The immunologic profile of 15 patients undergoing surgery and adjuvant chemoimmunotherapy for cutaneous melanoma was studied for a mean period of 18 months. In vivo cellular immunity was assayed by evaluation of delayed hypersensitivity response (DHR) to primary antigen and a panel of recall antigens. In vitro cellular immunity was evaluated to means of total and T-lymphocyte counts in peripheral blood and by the lymphocyte blastogenic response to phytohemagglutinin stimulation. Humoral immunity was assayed by determining the serum levels of IgG, IgA and IgM and of complement components C3c, C4 and Factor B. Phagocytic activity was studied by testing leukocyte chemotaxis, neutrophil phagocytosis and leukocyte random migration. The in vitro parameters were determined preoperatively at diagnosis, 6 times during the first 2 postoperative weeks, and then every month during adjuvant therapy. No correlation was found between DHR and clinico-pathologic stage of tumor, or with subsequent clinical course. Significant depression of total lymphocyte and T-lymphocyte count and blastogenic response of lymphocytes was found at diagnosis. The lymphocyte response to PHA decreased significantly in the early postoperative period but returned to preoperative levels one week after surgery.
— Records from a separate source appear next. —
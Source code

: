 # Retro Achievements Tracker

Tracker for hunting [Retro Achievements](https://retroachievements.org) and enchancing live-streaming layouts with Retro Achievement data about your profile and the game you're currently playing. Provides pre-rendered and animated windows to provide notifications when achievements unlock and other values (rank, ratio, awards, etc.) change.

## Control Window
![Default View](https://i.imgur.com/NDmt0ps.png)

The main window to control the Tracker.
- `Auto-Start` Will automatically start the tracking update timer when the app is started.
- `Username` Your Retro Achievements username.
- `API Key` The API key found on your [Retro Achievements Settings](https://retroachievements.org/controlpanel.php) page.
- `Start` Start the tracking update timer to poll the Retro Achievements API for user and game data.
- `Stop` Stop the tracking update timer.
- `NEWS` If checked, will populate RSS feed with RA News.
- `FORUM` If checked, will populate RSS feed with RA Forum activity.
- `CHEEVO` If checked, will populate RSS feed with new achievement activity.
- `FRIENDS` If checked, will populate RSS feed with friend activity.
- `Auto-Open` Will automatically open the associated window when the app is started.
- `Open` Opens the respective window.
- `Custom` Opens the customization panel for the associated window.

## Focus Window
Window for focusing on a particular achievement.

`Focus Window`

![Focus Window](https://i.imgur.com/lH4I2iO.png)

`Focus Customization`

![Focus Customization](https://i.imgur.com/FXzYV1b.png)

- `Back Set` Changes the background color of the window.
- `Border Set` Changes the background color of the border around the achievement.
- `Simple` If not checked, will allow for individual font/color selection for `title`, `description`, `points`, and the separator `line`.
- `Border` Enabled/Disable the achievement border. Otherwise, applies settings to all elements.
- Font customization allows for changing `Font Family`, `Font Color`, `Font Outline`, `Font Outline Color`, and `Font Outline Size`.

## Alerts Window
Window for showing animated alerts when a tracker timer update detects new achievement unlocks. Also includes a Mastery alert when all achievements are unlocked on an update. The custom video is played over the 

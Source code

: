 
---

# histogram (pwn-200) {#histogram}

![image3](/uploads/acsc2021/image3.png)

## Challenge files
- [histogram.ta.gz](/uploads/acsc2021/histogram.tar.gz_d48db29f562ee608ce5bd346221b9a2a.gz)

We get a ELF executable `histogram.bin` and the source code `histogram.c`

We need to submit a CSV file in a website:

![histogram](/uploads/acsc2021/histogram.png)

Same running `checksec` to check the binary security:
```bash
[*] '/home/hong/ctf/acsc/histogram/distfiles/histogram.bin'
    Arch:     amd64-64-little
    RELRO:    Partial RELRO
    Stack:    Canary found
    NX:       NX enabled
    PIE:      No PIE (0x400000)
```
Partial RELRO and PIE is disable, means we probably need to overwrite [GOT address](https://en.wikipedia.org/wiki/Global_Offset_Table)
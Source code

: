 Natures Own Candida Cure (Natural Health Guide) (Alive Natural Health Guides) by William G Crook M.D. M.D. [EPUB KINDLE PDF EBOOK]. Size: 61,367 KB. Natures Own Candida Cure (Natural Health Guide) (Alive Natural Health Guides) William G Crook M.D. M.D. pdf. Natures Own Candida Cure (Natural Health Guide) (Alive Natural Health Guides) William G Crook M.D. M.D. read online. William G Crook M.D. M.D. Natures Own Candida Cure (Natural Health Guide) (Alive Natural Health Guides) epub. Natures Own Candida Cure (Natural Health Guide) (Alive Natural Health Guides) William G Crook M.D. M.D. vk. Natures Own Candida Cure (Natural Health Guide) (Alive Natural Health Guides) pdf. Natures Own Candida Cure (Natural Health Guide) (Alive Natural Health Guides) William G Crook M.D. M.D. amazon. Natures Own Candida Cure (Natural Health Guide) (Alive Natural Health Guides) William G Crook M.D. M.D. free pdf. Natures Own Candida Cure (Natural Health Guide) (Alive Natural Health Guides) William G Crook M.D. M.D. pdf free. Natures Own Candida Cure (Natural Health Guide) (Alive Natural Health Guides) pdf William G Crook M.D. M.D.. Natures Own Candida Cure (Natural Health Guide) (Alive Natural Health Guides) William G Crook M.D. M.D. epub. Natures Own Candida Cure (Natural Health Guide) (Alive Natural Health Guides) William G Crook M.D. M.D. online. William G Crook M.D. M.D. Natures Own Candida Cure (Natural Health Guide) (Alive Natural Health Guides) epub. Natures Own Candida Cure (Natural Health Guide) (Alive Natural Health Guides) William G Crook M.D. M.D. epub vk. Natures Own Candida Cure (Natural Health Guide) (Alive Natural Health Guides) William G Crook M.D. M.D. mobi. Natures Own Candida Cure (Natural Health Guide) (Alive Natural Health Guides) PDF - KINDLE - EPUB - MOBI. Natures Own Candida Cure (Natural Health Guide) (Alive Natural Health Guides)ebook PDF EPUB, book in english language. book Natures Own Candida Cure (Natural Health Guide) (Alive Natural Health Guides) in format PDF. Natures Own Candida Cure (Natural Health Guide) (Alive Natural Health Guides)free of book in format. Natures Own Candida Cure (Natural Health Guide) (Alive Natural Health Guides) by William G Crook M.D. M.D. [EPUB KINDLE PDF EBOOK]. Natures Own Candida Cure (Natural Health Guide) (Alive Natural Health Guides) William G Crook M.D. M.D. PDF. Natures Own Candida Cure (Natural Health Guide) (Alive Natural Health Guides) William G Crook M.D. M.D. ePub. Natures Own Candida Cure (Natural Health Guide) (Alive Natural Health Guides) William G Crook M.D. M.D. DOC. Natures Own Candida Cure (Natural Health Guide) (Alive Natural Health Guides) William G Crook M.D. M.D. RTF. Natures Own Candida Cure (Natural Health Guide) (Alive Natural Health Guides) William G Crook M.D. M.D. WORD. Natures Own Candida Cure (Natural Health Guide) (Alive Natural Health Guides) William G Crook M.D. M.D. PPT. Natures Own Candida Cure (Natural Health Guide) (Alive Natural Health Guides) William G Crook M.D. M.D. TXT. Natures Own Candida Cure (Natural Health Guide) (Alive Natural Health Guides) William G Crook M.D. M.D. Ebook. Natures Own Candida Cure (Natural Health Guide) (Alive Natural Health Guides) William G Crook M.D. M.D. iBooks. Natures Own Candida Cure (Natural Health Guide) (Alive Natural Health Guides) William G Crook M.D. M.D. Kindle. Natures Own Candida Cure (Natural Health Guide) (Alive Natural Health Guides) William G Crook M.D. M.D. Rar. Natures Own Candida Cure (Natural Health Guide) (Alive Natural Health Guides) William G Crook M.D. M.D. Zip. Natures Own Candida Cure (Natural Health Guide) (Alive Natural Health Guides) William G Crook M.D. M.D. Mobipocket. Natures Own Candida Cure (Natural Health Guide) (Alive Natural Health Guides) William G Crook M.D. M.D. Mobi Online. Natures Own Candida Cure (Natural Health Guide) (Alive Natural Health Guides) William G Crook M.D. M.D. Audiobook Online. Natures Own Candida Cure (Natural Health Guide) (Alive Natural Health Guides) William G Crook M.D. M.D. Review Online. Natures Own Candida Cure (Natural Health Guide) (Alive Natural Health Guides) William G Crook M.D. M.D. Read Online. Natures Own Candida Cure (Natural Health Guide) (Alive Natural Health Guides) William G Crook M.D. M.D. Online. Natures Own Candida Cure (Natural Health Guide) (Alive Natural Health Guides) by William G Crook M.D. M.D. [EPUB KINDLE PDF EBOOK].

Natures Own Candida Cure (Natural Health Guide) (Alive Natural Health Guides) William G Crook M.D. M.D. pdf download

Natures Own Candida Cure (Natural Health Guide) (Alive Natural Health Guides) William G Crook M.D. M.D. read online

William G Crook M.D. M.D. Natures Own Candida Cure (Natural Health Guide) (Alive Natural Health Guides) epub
Periodic fluctuations of lymphocyte blastogenic response and progressive decrease of total lymphocyte counts and T-lymphocyte counts were observed during the 18-month follow-up. No significant alterations of immunoglobulin levels were recorded at diagnosis or during the postoperative period. Complement levels were within normal values preoperatively; in the early postoperative period a transient increase of C3c, C4 and Factor B was recorded, then complement levels progressively decreased. Parameters of phagocytic activity were normal at diagnosis and fluctuated within the normal range throughout the whole period of study.